Source code for neuralnet_pytorch.layers.blocks

from functools import partial
from torch.nn.modules.utils import _pair

from .abstract import Sequential, Module, Lambda
from .convolution import Conv2d, FC
from .normalization import BatchNorm2d, InstanceNorm2d, LayerNorm, BatchNorm1d, InstanceNorm1d, FeatureNorm1d
from .. import utils
from ..utils import _image_shape

__all__ = ['ConvNormAct', 'StackingConv', 'ResNetBasicBlock', 'ResNetBottleneckBlock', 'FCNormAct']
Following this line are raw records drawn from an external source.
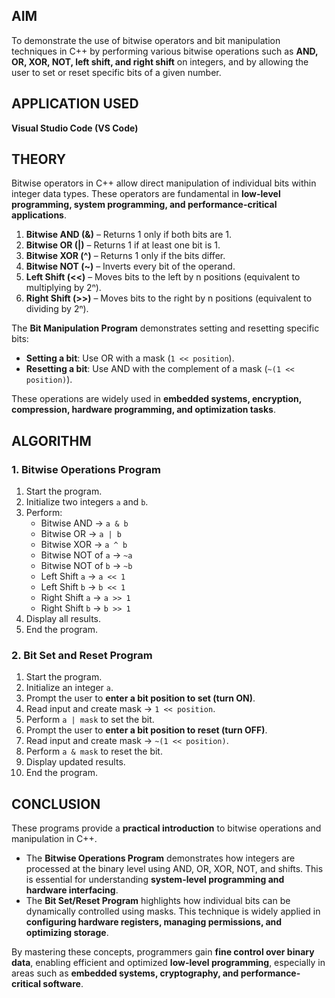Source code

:## AIM  
To demonstrate the use of bitwise operators and bit manipulation techniques in C++ by performing various bitwise operations such as **AND, OR, XOR, NOT, left shift, and right shift** on integers, and by allowing the user to set or reset specific bits of a given number.



## APPLICATION USED  
**Visual Studio Code (VS Code)**



## THEORY  
Bitwise operators in C++ allow direct manipulation of individual bits within integer data types. These operators are fundamental in **low-level programming, system programming, and performance-critical applications**.

1. **Bitwise AND (&)** – Returns 1 only if both bits are 1.  
2. **Bitwise OR (|)** – Returns 1 if at least one bit is 1.  
3. **Bitwise XOR (^)** – Returns 1 only if the bits differ.  
4. **Bitwise NOT (~)** – Inverts every bit of the operand.  
5. **Left Shift (<<)** – Moves bits to the left by n positions (equivalent to multiplying by 2ⁿ).  
6. **Right Shift (>>)** – Moves bits to the right by n positions (equivalent to dividing by 2ⁿ).  

The **Bit Manipulation Program** demonstrates setting and resetting specific bits:  
- **Setting a bit**: Use OR with a mask (`1 << position`).  
- **Resetting a bit**: Use AND with the complement of a mask (`~(1 << position)`).  

These operations are widely used in **embedded systems, encryption, compression, hardware programming, and optimization tasks**.



## ALGORITHM  

### 1. Bitwise Operations Program  

1. Start the program.  
2. Initialize two integers `a` and `b`.  
3. Perform:  
   - Bitwise AND → `a & b`  
   - Bitwise OR → `a | b`  
   - Bitwise XOR → `a ^ b`  
   - Bitwise NOT of `a` → `~a`  
   - Bitwise NOT of `b` → `~b`  
   - Left Shift `a` → `a << 1`  
   - Left Shift `b` → `b << 1`  
   - Right Shift `a` → `a >> 1`  
   - Right Shift `b` → `b >> 1`  
4. Display all results.  
5. End the program.  



### 2. Bit Set and Reset Program  

1. Start the program.  
2. Initialize an integer `a`.  
3. Prompt the user to **enter a bit position to set (turn ON)**.  
4. Read input and create mask → `1 << position`.  
5. Perform `a | mask` to set the bit.  
6. Prompt the user to **enter a bit position to reset (turn OFF)**.  
7. Read input and create mask → `~(1 << position)`.  
8. Perform `a & mask` to reset the bit.  
9. Display updated results.  
10. End the program.  



## CONCLUSION  
These programs provide a **practical introduction** to bitwise operations and manipulation in C++.  

- The **Bitwise Operations Program** demonstrates how integers are processed at the binary level using AND, OR, XOR, NOT, and shifts. This is essential for understanding **system-level programming and hardware interfacing**.  
- The **Bit Set/Reset Program** highlights how individual bits can be dynamically controlled using masks. This technique is widely applied in **configuring hardware registers, managing permissions, and optimizing storage**.  

By mastering these concepts, programmers gain **fine control over binary data**, enabling efficient and optimized **low-level programming**, especially in areas such as **embedded systems, cryptography, and performance-critical software**.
[docs]@utils.add_custom_repr
class ConvNormAct(Sequential):
    """
    Fuses convolution, normalization and activation together.

    Parameters
    ----------
    input_shape
        shape of the 4D input image.
        If a single integer is passed, it is treated as the number of input channels
        and other sizes are unknown.
    out_channels : int
        number of channels produced by the convolution.
    kernel_size
        size of the convolving kernel.
    stride
        stride of the convolution. Default: 1.
    padding
        zero-padding added to both sides of the input.
        Besides tuple/list/integer, it accepts ``str`` such as ``'half'`` and ``'valid'``,
        which is similar the Theano, and ``'ref'`` and ``'rep'``, which are common padding schemes.
        Default: ``'half'``.
    dilation
        spacing between kernel elements. Default: 1.
    groups : int
        number of blocked connections from input channels to output channels. Default: 1.
    bias : bool
        if ``True``, adds a learnable bias to the output. Default: ``True``.
    activation
        non-linear function to activate the linear result.
        It accepts any callable function
        as well as a recognizable ``str``.
        A list of possible ``str`` is in :func:`~neuralnet_pytorch.utils.function`.
    weights_init
        a kernel initialization method from :mod:`torch.nn.init`.
    bias_init
        a bias initialization method from :mod:`torch.nn.init`.
    eps
        a value added to the denominator for numerical stability.
        Default: 1e-5.
    momentum : float
        the value used for the running_mean and running_var
        computation. Can be set to ``None`` for cumulative moving average
        (i.e. simple average). Default: 0.1.
    affine
        a boolean value that when set to ``True``, this module has
        learnable affine parameters. Default: ``True``.
    track_running_stats
        a boolean value that when set to ``True``, this
        module tracks the running mean and variance, and when set to ``False``,
        this module does not track such statistics and always uses batch
        statistics in both training and eval modes. Default: ``True``.
    no_scale: bool
        whether to use a trainable scale parameter. Default: ``True``.
    norm_layer
        normalization method to be used.
        Choices are ``'bn'``, ``'in'``, ``'ln'`` or a callable.
        Default: ``'bn'``.
    kwargs
        extra keyword arguments to pass to activation.
    """

    def __init__(self, input_shape, out_channels, kernel_size, stride=1, padding='half', dilation=1, groups=1,
                 bias=True, activation='relu', weights_init=None, bias_init=None, eps=1e-5, momentum=0.1,
                 affine=True, track_running_stats=True, no_scale=False, norm_layer='bn', **kwargs):
        super().__init__(input_shape=input_shape)
        self.out_channels = out_channels
        self.kernel_size = kernel_size
        self.padding = padding
        self.stride = stride
        self.dilation = dilation
        self.activation = utils.function(activation, **kwargs)
        self.norm_layer = norm_layer
        self.conv = Conv2d(input_shape, out_channels, kernel_size, weights_init=weights_init, bias=bias,
                           bias_init=bias_init, padding=padding, stride=stride, dilation=dilation, activation=None,
                           groups=groups, **kwargs)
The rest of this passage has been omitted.